This command performs the same function as the Virtual Media Manager. See Section 5.3, “The Virtual Media Manager”.

List the Virtual Machine Groups

VBoxManage list groups

The VBoxManage list groups command shows all VM groups. See Section 1.10, “Using VM Groups”.

List the Virtual Disk Backends

VBoxManage list hddbackends

The VBoxManage list hddbackends command lists all known virtual disk backends of the Oracle VM VirtualBox software. For each such format, such as VDI, VMDK, or RAW, this command lists the backend's capabilities and configuration.

List the Hard Disk Virtual Disk Images

VBoxManage list hdds

The VBoxManage list hdds command shows information about the hard disk virtual disk images that are currently in use by the Oracle VM VirtualBox software. For each image, the output shows all the settings, the UUIDs associated with the image by Oracle VM VirtualBox, and all files associated with the image.

This command performs the same function as the Virtual Media Manager. See Section 5.3, “The Virtual Media Manager”.

List the CPUID Information for the Host System CPUs

VBoxManage list hostcpuids

The VBoxManage list hostcpuids command lists CPUID information for each CPU on the host system. Use this information to perform a more fine grained analyis of the host system's virtualization capabilities.

List the Storage Drives on the Host System

VBoxManage list hostdrives

The VBoxManage list hostdrives command lists the disk drives on the host system potentially useful for creating a VMDK raw disk image. Each entry includes the name used to reference them from within Oracle VM VirtualBox.

List the DVD Drives on the Host System

VBoxManage list hostdvds

The VBoxManage list hostdvds command lists the DVD drives on the host system. Each DVD entry includes the name used to access them from within Oracle VM VirtualBox.

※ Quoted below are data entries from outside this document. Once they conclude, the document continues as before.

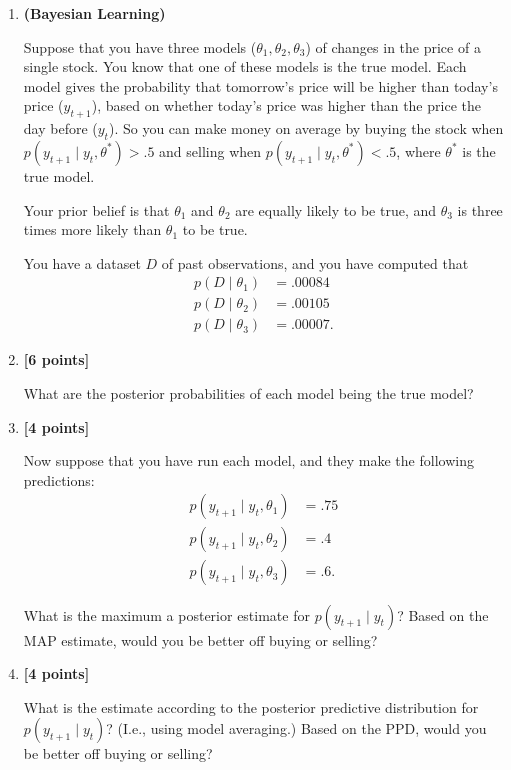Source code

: \documentclass{article}
\newcounter{totalpoints}
\newcommand{\points}[1]{{\addtocounter{totalpoints}{#1}\textbf{[#1 points]}}}
\begin{document}
\begin{enumerate}
\clearpage
\item \textbf{(Bayesian Learning)}

Suppose that you have three models ($\theta_1,\theta_2,\theta_3$) of changes in the price of a single stock.
You know that one of these models is the true model.  Each model gives the probability that tomorrow's price will be higher than today's price ($y_{t+1}$), based on whether today's price was higher than the price the day before ($y_t$).  So you can make money on average by buying the stock when $p(y_{t+1} \mid y_t, \theta^*) > .5$ and selling when $p(y_{t+1} \mid y_t, \theta^*) < .5$, where $\theta^*$ is the true model.

Your prior belief is that $\theta_1$ and $\theta_2$ are equally likely to be true, and $\theta_3$ is three times more likely than $\theta_1$ to be true.

You have a dataset $D$ of past observations, and you have computed that
\begin{align*}
    p(D \mid \theta_1) &= .00084 \\
    p(D \mid \theta_2) &= .00105 \\
    p(D \mid \theta_3) &= .00007.
\end{align*}

\item \points{6}
What are the posterior probabilities of each model being the true model?
\begin{answer}{1.5in}
\end{answer}

\item \points{4}
Now suppose that you have run each model, and they make the following predictions:
\begin{align*}
    p(y_{t+1} \mid y_t, \theta_1) &= .75 \\
    p(y_{t+1} \mid y_t, \theta_2) &= .4 \\
    p(y_{t+1} \mid y_t, \theta_3) &= .6.
\end{align*}

What is the maximum a posterior estimate for $p(y_{t+1} \mid y_t)$?
Based on the MAP estimate, would you be better off buying or selling?

\begin{answer}{1.5in}
\end{answer}

\item \points{4}

What is the estimate according to the posterior predictive distribution for $p(y_{t+1} \mid y_t)$?
(I.e., using model averaging.)
Based on the PPD, would you be better off buying or selling?

\begin{answer}{1.5in}
\end{answer}

\end{enumerate}
\end{document}
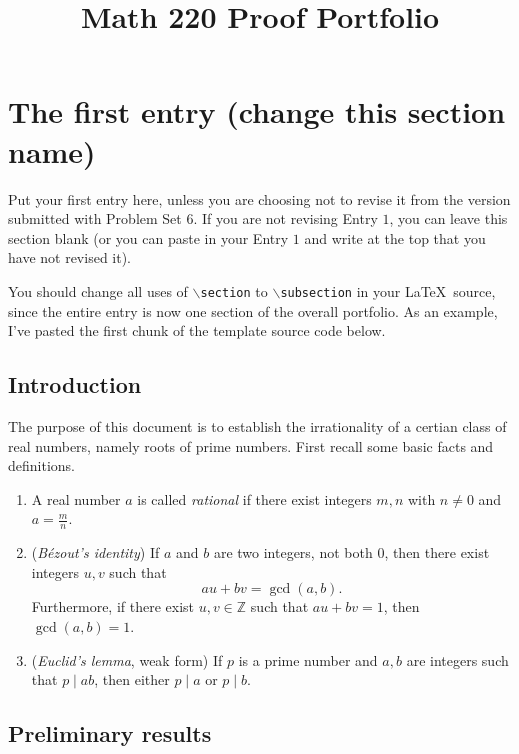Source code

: \documentclass[12pt]{article}
\theoremstyle{definition}
\begin{document}
\title{Math 220 Proof Portfolio}
\date{}

\maketitle


\section{The first entry (change this section name)}

Put your first entry here, unless you are choosing not to revise it from the version submitted with Problem Set $6$. If you are not revising Entry $1$, you can leave this section blank (or you can paste in your Entry $1$ and write at the top that you have not revised it).

You should change all uses of \texttt{$\backslash$section} to \texttt{$\backslash$subsection} in your \LaTeX\ source, since the entire entry is now one section of the overall portfolio. As an example, I've pasted the first chunk of the template source code below.

\subsection*{Introduction}

The purpose of this document is to establish the irrationality of a certian class of real numbers, namely roots of prime numbers. First recall some basic facts and definitions.

\begin{enumerate}
\item
A real number $a$ is called \textit{rational} if there exist integers $m,n$ with $n \neq 0$ and  $ a = \frac{m}{n}$.
\item
(\textit{B\'ezout's identity})
If $a$ and $b$ are two integers, not both $0$, then there exist integers $u,v$ such that
$$a u + bv = \gcd(a,b).$$
Furthermore, if there exist $u,v \in \mathbb{Z}$ such that $au+bv=1$, then $\gcd(a,b) = 1$.
\item
(\textit{Euclid's lemma}, weak form)
If $p$ is a prime number and $a,b$ are integers such that $p \mid ab$, then either $p \mid a$ or $p \mid b$.
\end{enumerate}

\subsection{Preliminary results}
\end{document}
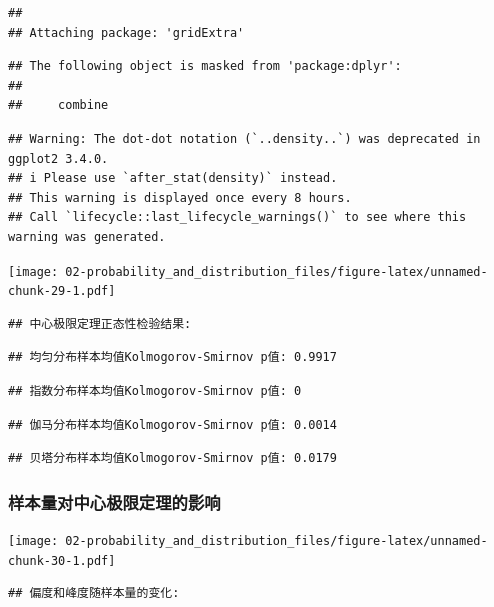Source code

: \documentclass[
  twoside]{book}
\begin{document}
\begin{verbatim}
## 
## Attaching package: 'gridExtra'
\end{verbatim}

\begin{verbatim}
## The following object is masked from 'package:dplyr':
## 
##     combine
\end{verbatim}

\begin{verbatim}
## Warning: The dot-dot notation (`..density..`) was deprecated in ggplot2 3.4.0.
## i Please use `after_stat(density)` instead.
## This warning is displayed once every 8 hours.
## Call `lifecycle::last_lifecycle_warnings()` to see where this warning was generated.
\end{verbatim}

\texttt{[image: 02-probability\_and\_distribution\_files/figure-latex/unnamed-chunk-29-1.pdf]}

\begin{verbatim}
## 中心极限定理正态性检验结果:
\end{verbatim}

\begin{verbatim}
## 均匀分布样本均值Kolmogorov-Smirnov p值: 0.9917
\end{verbatim}

\begin{verbatim}
## 指数分布样本均值Kolmogorov-Smirnov p值: 0
\end{verbatim}

\begin{verbatim}
## 伽马分布样本均值Kolmogorov-Smirnov p值: 0.0014
\end{verbatim}

\begin{verbatim}
## 贝塔分布样本均值Kolmogorov-Smirnov p值: 0.0179
\end{verbatim}

\hypertarget{ux6837ux672cux91cfux5bf9ux4e2dux5fc3ux6781ux9650ux5b9aux7406ux7684ux5f71ux54cd}{%
\subsubsection{样本量对中心极限定理的影响}\label{ux6837ux672cux91cfux5bf9ux4e2dux5fc3ux6781ux9650ux5b9aux7406ux7684ux5f71ux54cd}}

\texttt{[image: 02-probability\_and\_distribution\_files/figure-latex/unnamed-chunk-30-1.pdf]}

\begin{verbatim}
## 偏度和峰度随样本量的变化:
\end{verbatim}
\end{document}
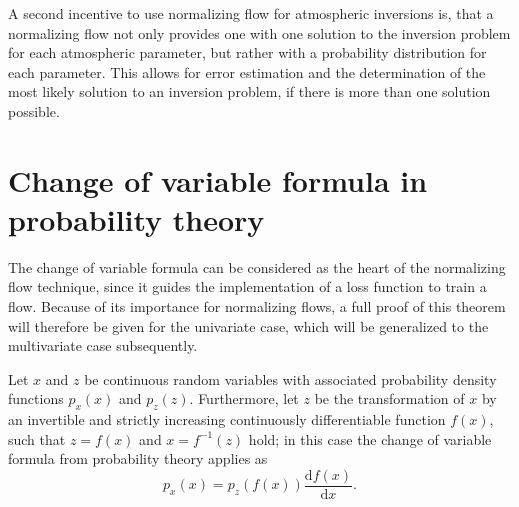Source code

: \documentclass[a4paper,12pt]{report}
\begin{document}
A second incentive to use normalizing flow for atmospheric inversions is, that a normalizing flow not only provides one with one solution to the inversion problem for each atmospheric parameter, but rather with a probability distribution for each parameter. This allows for error estimation and the determination of the most likely solution to an inversion problem, if there is more than one solution possible.

\section{Change of variable formula in probability theory}
The change of variable formula can be considered as the heart of the normalizing flow technique, since it guides the implementation of a loss function to train a flow. Because of its importance for normalizing flows, a full proof of this theorem will therefore be given for the univariate case, which will be generalized to the multivariate case subsequently.
\begin{tm}
Let $x$ and $z$ be continuous random variables with associated probability density functions $p_x(x)$ and $p_z(z)$. Furthermore, let $z$ be the transformation of $x$ by an invertible and strictly increasing continuously differentiable function $f(x)$, such that $z=f(x)$ and $x = f^{-1}(z)$ hold; in this case the change of variable formula from probability theory applies as \begin{equation}
p_x(x) = p_z(f(x))\frac{\mathrm{d}f(x)}{\mathrm{d}x}.
\end{equation}
\end{tm}
\end{document}
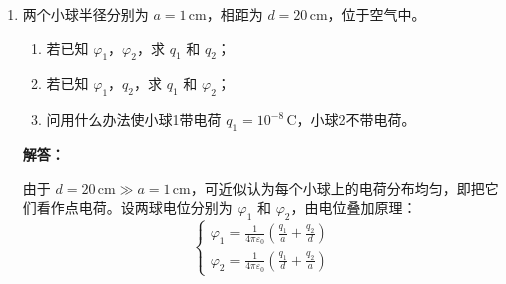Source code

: \begin{enumerate}[label=\arabic*.]
\vspace{0.5em}
(2) 分区介质同心导体球壳（图b）

设左半区域（\(\varepsilon_1\)）电位为 \(\varphi_1(r)\)，右半区域（\(\varepsilon_2\)）电位为 \(\varphi_2(r)\)，根据球对称性，电位仅与 \(r\) 有关，且两区域电位相等 \(\varphi_1(r)=\varphi_2(r)=\varphi(r)\)。

控制方程（\(a<r<b\)）：
\[
\nabla^2 \varphi = 0
\]

边界条件：
\begin{align*}
& r=a: & & -\left( \varepsilon_1 \int_{\text{左半球}} \frac{\partial \varphi}{\partial r} dS + \varepsilon_2 \int_{\text{右半球}} \frac{\partial \varphi}{\partial r} dS \right) = Q \\
& r=b: & & \varphi = 0 \\
& \theta=\pi/2: & & \varphi_1 = \varphi_2,\quad \varepsilon_1 \frac{\partial \varphi_1}{\partial \theta} = \varepsilon_2 \frac{\partial \varphi_2}{\partial \theta}
\end{align*}

\vspace{0.5em}
(3) 无限长同轴圆柱导体（图c）

设电位分布为 \(\varphi(\rho)\)，根据轴对称性，电位仅与径向坐标 \(\rho\) 有关，区域 \(a<\rho<b\) 内：

控制方程：
\[
\nabla^2 \varphi = 0
\]

边界条件：
\begin{align*}
& \rho=a: & & -2\pi a \varepsilon_0 \frac{d\varphi}{d\rho}\bigg|_{\rho=a} = \tau \\
& \rho=b: & & \varphi = 0
\end{align*}

\vspace{1em}

\item 两个小球半径分别为 \(a=1\,\text{cm}\)，相距为 \(d=20\,\text{cm}\)，位于空气中。
\begin{enumerate}
    \item 若已知 \(\varphi_1\)，\(\varphi_2\)，求 \(q_1\) 和 \(q_2\)；
    \item 若已知 \(\varphi_1\)，\(q_2\)，求 \(q_1\) 和 \(\varphi_2\)；
    \item 问用什么办法使小球1带电荷 \(q_1 = 10^{-8}\,\text{C}\)，小球2不带电荷。
\end{enumerate}

\textbf{解答：}

由于 \(d=20\,\text{cm} \gg a=1\,\text{cm}\)，可近似认为每个小球上的电荷分布均匀，即把它们看作点电荷。设两球电位分别为 \(\varphi_1\) 和 \(\varphi_2\)，由电位叠加原理：
\[
\begin{cases}
\varphi_1 = \frac{1}{4\pi\varepsilon_0} \left( \frac{q_1}{a} + \frac{q_2}{d} \right) \\
\varphi_2 = \frac{1}{4\pi\varepsilon_0} \left( \frac{q_1}{d} + \frac{q_2}{a} \right)
\end{cases}
\]


\end{enumerate}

List the Floppy Disk Drives on the Host System

VBoxManage list hostfloppies

The VBoxManage list hostfloppies command lists the floppy disk drives on the host system. Each floppy disk entry includes the name used to access them from within Oracle VM VirtualBox.

List Information About the Host System

VBoxManage list hostinfo

The VBoxManage list hostinfo command shows information about the host system. The output includes information about the CPUs, memory, and the OS version.

List the Host-Only Network Interfaces on the Host System

VBoxManage list hostonlyifs

The VBoxManage list hostonlyifs command lists the host-only network interfaces that are currently available on the host system. The output shows detailed configuration information about each interface. See Chapter 6, Virtual Networking.

List Host-Only Networks

VBoxManage list hostonlynets

The VBoxManage list hostonlynets command lists the host-only networks that have been configured. A host-only network provides connectivity between the host and local VMs. See Chapter 6, Virtual Networking.

List Internal Networks

VBoxManage list intnets

The VBoxManage list intnets command shows information about the internal networks. See Chapter 6, Virtual Networking.

List the NAT Network Interfaces on the Host System

VBoxManage list natnets

The VBoxManage list natnets command lists the NAT network interfaces that are currently available on the host system. See Chapter 6, Virtual Networking.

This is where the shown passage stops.